Tom Hanks’ son Chet reveals parents sent him to wilderness programme amid addiction battle
Chet Hanks has revealed his parents, actors Tom Hanks and Rita Wilson, sent him to a wilderness programme for “troubled teens” amid his battle with substance abuse.
The 32-year-old actor and musician detailed the harrowing experience during a recent episode of the Ivan Paychecks podcast. Hanks opened up about his early struggles with addiction, and how it put a strain on his relationship with his parents.
In the episode, he recalled how he was dragged out of his bed in 2008 by two men.
“My junior year of high school, when the fights and power struggle with my parents had reached an all time peak,” he began. “My lights go on at four in the morning. I look at the foot of my bed and there’s two huge dudes standing at the foot of my bed – bald heads, looking like bouncers.”
“They’re like, ‘You’re coming with us. We can do this the easy way or the hard way,’” he said.
Hanks soon learned he was being taken away to a “wilderness programme” in Utah to fix his defiant behaviour.
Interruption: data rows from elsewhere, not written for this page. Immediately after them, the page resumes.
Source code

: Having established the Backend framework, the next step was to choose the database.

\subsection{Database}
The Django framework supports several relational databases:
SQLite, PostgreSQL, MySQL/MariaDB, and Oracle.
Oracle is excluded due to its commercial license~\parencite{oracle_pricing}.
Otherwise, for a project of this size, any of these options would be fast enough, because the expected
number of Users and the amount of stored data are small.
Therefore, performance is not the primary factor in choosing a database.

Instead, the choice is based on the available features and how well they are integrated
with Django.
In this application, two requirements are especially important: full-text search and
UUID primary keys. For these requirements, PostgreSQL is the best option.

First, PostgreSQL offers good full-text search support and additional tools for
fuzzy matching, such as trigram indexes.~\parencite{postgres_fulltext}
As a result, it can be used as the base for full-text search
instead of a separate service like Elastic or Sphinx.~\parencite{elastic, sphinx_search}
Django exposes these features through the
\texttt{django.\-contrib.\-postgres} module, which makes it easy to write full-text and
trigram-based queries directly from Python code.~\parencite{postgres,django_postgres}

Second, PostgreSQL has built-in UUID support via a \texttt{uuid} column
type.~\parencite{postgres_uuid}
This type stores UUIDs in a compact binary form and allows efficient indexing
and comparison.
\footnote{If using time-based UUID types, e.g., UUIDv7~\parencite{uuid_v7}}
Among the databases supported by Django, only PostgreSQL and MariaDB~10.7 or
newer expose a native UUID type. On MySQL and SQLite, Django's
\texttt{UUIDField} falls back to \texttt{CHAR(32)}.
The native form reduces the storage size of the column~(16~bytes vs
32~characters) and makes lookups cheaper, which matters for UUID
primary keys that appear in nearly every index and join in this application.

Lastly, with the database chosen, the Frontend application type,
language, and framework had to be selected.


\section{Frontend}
“They put me in the back of a car, they drove me nine hours from LA to southern Utah, and they dropped me off at this programme, which I came to learn was a wilderness program for troubled teens,” he revealed.
There, the “White Boy Summer” rapper was forced to do “manual labour” in the remote wilderness, with no “roof over [his] head the whole time.”
“At that point, it was the hardest thing I’ve ever gone through in my life,” he said, before adding that he never knew when he was supposed to leave the camp. “It’s extremely uncomfortable, it’s not like camping,” Hanks admitted. “It was, like, designed to be as harsh as f***ing possible.”
Hanks went on to explain how he believed his parents were being “manipulated” by the programme, which allegedly charged parents per day for the camp. “They knew my parents had the resources to keep me here for a long f***ing time and that’s exactly what happened,” noting that he was there longer than any other teenager in the programme, apart from one person who had been there for six months.
Looking back, Hanks realises now that the experience helped him find peace in solitude and strengthened his relationship with God.
Chet Hanks, who is now one year sober, isn’t the only child celebrity to be sent by their famous parents to a reform school or programme. American socialite Paris Hilton has recently been open about her experience at the Provo Canyon School in Utah, where she was allegedly sexually abused as a teenager.
Hilton was sent to the school by her parents when she was 16, before returning home 11 months later.
“Very late at night – this would be around 3 or 4 in the morning – they would take myself and other girls into this room, and they would perform medical exams,” the 41-year-old recently told the New York Times. “This wasn’t even with a doctor. It was with a couple different staff members, where they would have us lay on the table and put their fingers inside of us. And I don’t know what they were doing, but it was definitely not a doctor.”
Hilton continued: “It was really scary, and it’s something that I really had blocked out for many years. But it’s coming back all the time now, and I think about it. And now, looking back as an adult, that was definitely sexual abuse.”
A spokesperson for Provo Canyon School has since said in a statement that they “cannot comment on the operations or student experience” prior to August 2000, when the school was sold by its previous ownership.